What you will do — The expected response is an exact repetition of every record, with images excluded.

(Material for the task begins)

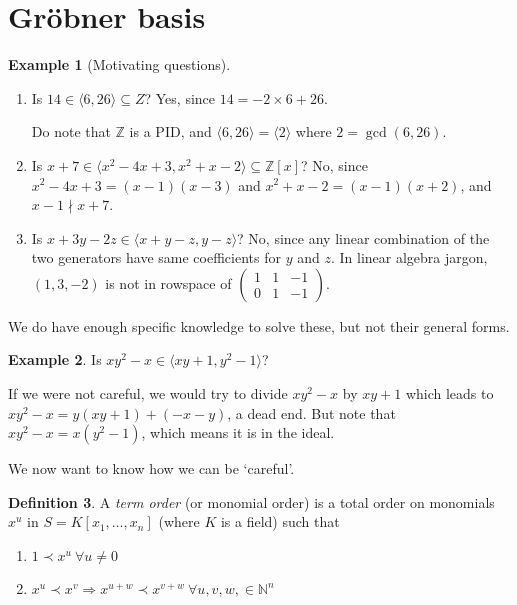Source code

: \documentclass[a4paper]{article}
\theoremstyle{definition}
\newtheorem{defn}{Definition}[subsection]
\newtheorem{example}[defn]{Example}
\begin{document}
\section{Gröbner basis}
\begin{example}[Motivating questions]
\begin{enumerate}
\item Is $14\in \langle 6,26\rangle \subseteq Z$? Yes, since $14=-2\times 6+26$.

Do note that $\mathbb Z$ is a PID, and $\langle 6,26\rangle=\langle 2 \rangle$ where $2=\gcd(6,26)$.
\item Is $x+7\in \langle x^2-4x+3, x^2+x-2\rangle \subseteq \mathbb Z[x]$? No, since $x^2-4x+3=(x-1)(x-3)$ and $x^2+x-2=(x-1)(x+2)$, and $x-1\nmid x+7$.
\item Is $x+3y-2z \in \langle x+y-z, y-z\rangle$? No, since any linear combination of the two generators have same coefficients for $y$ and $z$. In linear algebra jargon, $(1,3,-2)$ is not in rowspace of $\begin{pmatrix}1 & 1 & -1 \\ 0 & 1 & -1 \end{pmatrix}$.
\end{enumerate}
We do have enough specific knowledge to solve these, but not their general forms.
\end{example}
\begin{example}
Is $xy^2-x\in \langle xy+1,y^2-1\rangle$?

If we were not careful, we would try to divide $xy^2-x$ by $xy+1$ which leads to $xy^2-x=y(xy+1)+(-x-y)$, a dead end. But note that $xy^2-x=x(y^2-1)$, which means it is in the ideal.

We now want to know how we can be `careful'.
\end{example}
\begin{defn}
A \textit{term order} (or monomial order) is a total order on monomials $x^u$ in $S=K[x_1,\ldots,x_n]$ (where $K$ is a field) such that
\begin{enumerate}
\item $1\prec x^u \ \forall u\neq 0$
\item $x^u\prec x^v \Rightarrow x^{u+w}\prec  x^{v+w} \ \forall u,v,w,\in \mathbb N^n$
\end{enumerate}
\end{defn}
\end{document}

(Material for the task ends)

Output for this exercise —
Source code

: \documentclass[a4paper]{article}
\theoremstyle{definition}
\newtheorem{defn}{Definition}[subsection]
\newtheorem{example}[defn]{Example}
\begin{document}
\section{Gröbner basis}
\begin{example}[Motivating questions]
\begin{enumerate}
\item Is $14\in \langle 6,26\rangle \subseteq Z$? Yes, since $14=-2\times 6+26$.

Do note that $\mathbb Z$ is a PID, and $\langle 6,26\rangle=\langle 2 \rangle$ where $2=\gcd(6,26)$.
\item Is $x+7\in \langle x^2-4x+3, x^2+x-2\rangle \subseteq \mathbb Z[x]$? No, since $x^2-4x+3=(x-1)(x-3)$ and $x^2+x-2=(x-1)(x+2)$, and $x-1\nmid x+7$.
\item Is $x+3y-2z \in \langle x+y-z, y-z\rangle$? No, since any linear combination of the two generators have same coefficients for $y$ and $z$. In linear algebra jargon, $(1,3,-2)$ is not in rowspace of $\begin{pmatrix}1 & 1 & -1 \\ 0 & 1 & -1 \end{pmatrix}$.
\end{enumerate}
We do have enough specific knowledge to solve these, but not their general forms.
\end{example}
\begin{example}
Is $xy^2-x\in \langle xy+1,y^2-1\rangle$?

If we were not careful, we would try to divide $xy^2-x$ by $xy+1$ which leads to $xy^2-x=y(xy+1)+(-x-y)$, a dead end. But note that $xy^2-x=x(y^2-1)$, which means it is in the ideal.

We now want to know how we can be `careful'.
\end{example}
\begin{defn}
A \textit{term order} (or monomial order) is a total order on monomials $x^u$ in $S=K[x_1,\ldots,x_n]$ (where $K$ is a field) such that
\begin{enumerate}
\item $1\prec x^u \ \forall u\neq 0$
\item $x^u\prec x^v \Rightarrow x^{u+w}\prec  x^{v+w} \ \forall u,v,w,\in \mathbb N^n$
\end{enumerate}
\end{defn}
\end{document}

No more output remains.